Subscribe to DSC Newsletter

Guest blog post by .

Introduction

As catchy as the title of this post is (which I often do to get audience attention, approvals or argue), the real title should be "What moved the median?". This is a long read compared to my earlier post because I drill down really deep into the problem and the solution.

This post is about how I went about with (some very able colleagues and director) in making a system that tried to automate (with fairly high consistency) the reason for the undesirable shift in median page onload time of a web page (http://www.w3.org/TR/navigation-timing-2/) for the worse. The project met with some great reviews and good success.

Problem Statement

The CEO of one of the companies that I worked at was very particular about the consistency of performance & experience of the web page onload time. Various studies had shown that the onload time of a page had direct relation to visits, unique visits and display ad revenue from the portal that the page belonged to.The CEO wanted to know why the median moved for the worse and which dimensions (geo, browser etc) were seen to have worsened onload time so as to hold accountable the concerned folks or have the learnings to prevent future issues. The CEO wanted a weekly report on the area of concern, the cause and corrective action from my team on a week-on-week basis.

Problem Details

As an example, lets say that a company's portal's median onload time was 2.3 seconds for a given week. 50% of the beacons observed had onload times faster than 2.3 seconds and 50% of the beacons observed had onload times greater than 2.3 seconds. Assume that the week before the onload time was 2.14 seconds. The team had to now report what, where & why this time changed to 2.3 seconds in the current week(6.9% increase).
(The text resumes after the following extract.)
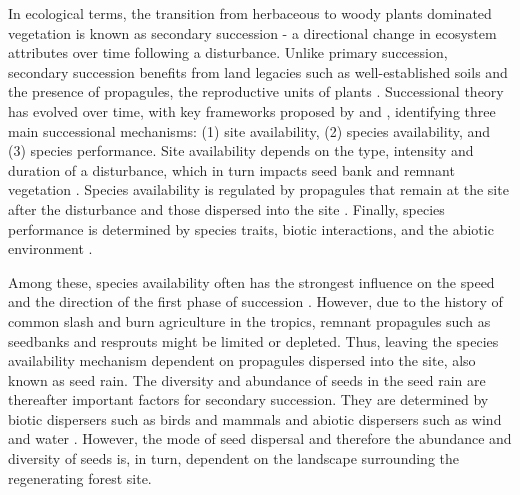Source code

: In ecological terms, the transition from herbaceous to woody plants dominated vegetation is known as secondary succession - a directional change in ecosystem attributes over time following a disturbance. Unlike primary succession, secondary succession benefits from land legacies such as well-established soils and the presence of propagules, the reproductive units of plants \citep{poorterSuccessionalTheories2023}. %
Successional theory has evolved over time, with 
key frameworks proposed by \citet{pickettHierarchicalConsiderationCauses1987} and \citet{poorterComprehensiveFrameworkVegetation2024}, identifying three main successional mechanisms: (1) site availability, (2) species availability, and (3) species performance. Site availability depends on the type, intensity and duration of a disturbance, which in turn impacts seed bank and remnant vegetation \citep{poorterComprehensiveFrameworkVegetation2024}. Species availability is regulated by propagules that remain at the site after the disturbance and those dispersed into the site \citep{gleasonIndividualisticConceptPlant1926, dentUnitingNicheDifferentiation2021}. Finally, species performance is determined by species traits, biotic interactions, and the abiotic environment \citep{poorterComprehensiveFrameworkVegetation2024}. 

Among these, species availability often has the strongest influence on the speed and the direction of the first phase of succession \citep{poorterSuccessionalTheories2023, dentUnitingNicheDifferentiation2021}. However, due to the history of common slash and burn agriculture in the tropics, remnant propagules such as seedbanks and resprouts might be limited or depleted. Thus, leaving the species availability mechanism dependent on propagules dispersed into the site, also known as seed rain. The diversity and abundance of seeds in the seed rain are thereafter important factors for secondary succession. They are determined by biotic dispersers such as birds and mammals and abiotic dispersers such as wind and water \citep{poorterComprehensiveFrameworkVegetation2024}. However, the mode of seed dispersal and therefore the abundance and diversity of seeds is, in turn, dependent on the landscape surrounding the regenerating forest site.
Each beacon is characterised by a tuple of 8 attributes which are

  1. Experimental Bucket  (used by Product Management for A/B Testing)
  2. Browser
  3. OS
  4. Device Type
  5. Netspeed
  6. City/Country
  7. PoD
  8. Colo

Using the attributes above, we need to localise the problem. Which of these attributes (either by itself or in combination with other attributes) experienced delays.

It wouldn't be hard to notice that a person accessing the portal using an older machine with Windows XP on IE on a cable connection would most likely have an onload time far in excess of 2.3 seconds. However such users would be very few and negligible today to take notice off(a case of fewer beacons would show this). There will however be "Movers & Shakers" or heavy weights among beacon property aggregates that would have likely played a bigger role in the shift of the median.

Approach to the Solution

Lets begin by asking ourselves some simple questions

  • When does the median shift for the worse?
  • How can we use frequent item sets to compute values of attributes whose mean onload time worsened the most?
  • Can we automate extraction of the reasons for the move of the median & are we confident of our solution?

When does the median shift for the worse?

This can be illustrated with a very simple example. Lets take a list of numbers (much like the onload time for various page requests is a set of numbers {1,2,2,2,3,3,3,3,4,4,4,4,4,5,5,5,5,6,6,7,8,9,10,11,12}. This distribution would look like the diagram below. The shape resembles that of the onload time of pages. (knowledge of the consistency of the shape & other distribution characteristics is vital and could be domain specific)

As can be seen above, Median is 4. Put in the context of desirable onload time for a page, you'd like all the users to have a good online experience so you'd want to improve the onload times of pages more than the median. The world is not perfect not all users across the world experience the same onload times for you page. Hence the distribution above resembles a real life one.

Now lets say that based on new week's data, you observed that the median moved to become 5 in the data above. What are three reasons why the median moved for the worse? 

  1. Good beacons from previous time period disappeared. Imagine a few good beacons disappeared as shown below. From the list given above following data points disappeared {2,3,4,5} .
  2. Good beacons from previous time period turned bad. Imagine a few good beacons (that were below the median last period) turned bad this period. So here one 2 became 5one 3 became 4, and two 4s became 5.
  3. Sudden appearance of more beacons on the wrong side of where the median was last week. Here notice 4 new beacons with onload time {9,9,9,12} appeared which shifted the median.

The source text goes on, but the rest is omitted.